Woodie. He's been trying to get in Clarissa's pants for the whole of senior year but failed. It's surprising as she isn't that discriminating. I shake her from me. Still she climbs on me like poison ivy, but I manage to turn around.

"Wood-"

I freeze because, yes, Woodie is there, standing right in front of me. But she stands right behind him and my fingers tighten around the bottle in my hand. My stomach flinches, then drops.

"Hey, dude, good to see you. It's been a while." Woodie is right. The "while" has been months really, since December. He reminded me of her, so I kept him at a safe distance.

But I have to be a man. Like right now. It's my chance to show off, to make her watch what she's missing. My arm circles around Clarissa's plump shoulders. I even let my fingers wander over her left breast.

"Hi, Cass. Good to have you back."

She takes a step forward and she's now at Woodie's side. Next to his bull-like form, she looks even tinier than I remember. Not a midget like Clarissa, but petite and delicate like a porcelain doll. A porcelain doll with the warmest tan. My fist curls because I want to reach for her. I want to play with a wisp of her hair. It's still the color of golden corn.

Fuck. Cassie turns me into a poet. A lame, pathetic one.

"Thank you. I've been here a couple of weeks now." She sounds cautious.

If one thing has changed in her, it's her voice. Still husky, but with a lilt to it. Actually, it's shaking. The thought makes me stand taller and I find the courage to give her another look.

I shouldn't have. Because the first thing I set my eyes on are her legs. They are framed by those same old cowboy boots of hers and a denim skirt I've seen many times before. Her legs are so shapely that I crave having them wrapped around me.

I can't. I can't let her do that to me. So, by reflex, I pull Clarissa even tighter against me and let the palm of my hand clutch her breast. And here, again, comes the grinding of her hips.

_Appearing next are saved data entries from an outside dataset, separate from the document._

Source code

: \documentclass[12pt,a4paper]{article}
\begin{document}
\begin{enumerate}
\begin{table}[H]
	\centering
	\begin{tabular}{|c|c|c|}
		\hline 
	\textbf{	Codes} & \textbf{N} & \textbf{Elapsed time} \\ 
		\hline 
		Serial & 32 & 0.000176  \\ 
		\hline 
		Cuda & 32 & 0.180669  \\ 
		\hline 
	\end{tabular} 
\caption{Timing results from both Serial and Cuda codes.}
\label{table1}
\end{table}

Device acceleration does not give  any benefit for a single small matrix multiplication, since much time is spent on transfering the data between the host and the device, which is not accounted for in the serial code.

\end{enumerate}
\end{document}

Woodie's eyes ping-pong from my hand back to my face. He steals a sideway glance at Cassie, then looks back at me as if he's never seen me before. As for Cassie, her eyes shut and her mouth twitches.

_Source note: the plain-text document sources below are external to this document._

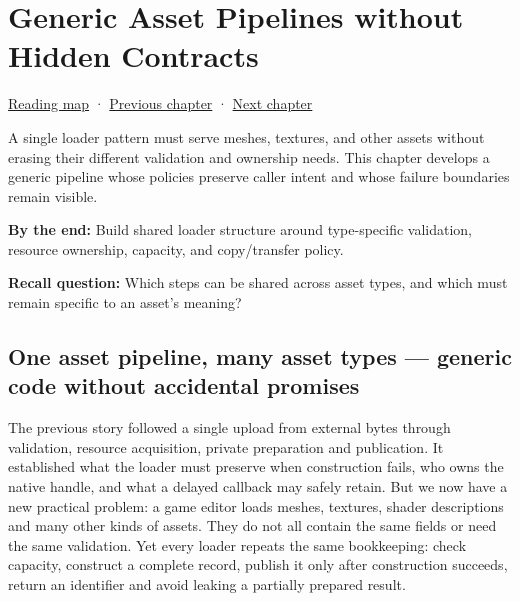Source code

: \chapter{Generic Asset Pipelines without Hidden Contracts}\label{01-foundations-i-ch005-generic-asset-pipelines-without-hidden-contracts}\hypertarget{01-foundations-i-ch005}{}\label{stagechapter:01-foundations-i-ch005}

\hypertarget{01-foundations-i-ch005-generic-asset-pipelines-without-hidden-contracts}{}

\hyperref[volume-reading-map]{Reading map} · \hyperref[01-foundations-i-ch004-prove-c-ownership-with-runnable-experiments]{Previous chapter} · \hyperref[01-foundations-i-ch006-grow-registries-without-invalidating-identity]{Next chapter}

A single loader pattern must serve meshes, textures, and other assets without erasing their different validation and ownership needs. This chapter develops a generic pipeline whose policies preserve caller intent and whose failure boundaries remain visible.

\textbf{By the end:} Build shared loader structure around type-specific validation, resource ownership, capacity, and copy/transfer policy.

\textbf{Recall question:} Which steps can be shared across asset types, and which must remain specific to an asset's meaning?

\section{One asset pipeline, many asset types --- generic code without accidental promises}\label{01-foundations-i-ch005-one-asset-pipeline-many-asset-types-generic-code-without-accidental-promises}

\hypertarget{01-foundations-i-ch005-one-asset-pipeline-many-asset-types-generic-code-without-accidental-promises}{}

The previous story followed a single upload from external bytes through validation, resource acquisition, private preparation and publication. It established what the loader must preserve when construction fails, who owns the native handle, and what a delayed callback may safely retain. But we now have a new practical problem: a game editor loads meshes, textures, shader descriptions and many other kinds of assets. They do not all contain the same fields or need the same validation. Yet every loader repeats the same bookkeeping: check capacity, construct a complete record, publish it only after construction succeeds, return an identifier and avoid leaking a partially prepared result.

All hell breaks loose when fireworks start bursting at the other side of the field. I hear Nichols shouting to draw everyone's attention.

"Come on, honey, let's go have a look."

Woodie is already on his way to watch the show. We're following him, but when I walk by Cassie, she grabs my arm. My muscles tense under her touch.

"Can we talk?" she asks.

Payback time. Last fall, I kept begging her to talk to me. She kept shutting me down. Now she's going to get a taste of her own medicine.

"Honey, I want to go and watch the fireworks."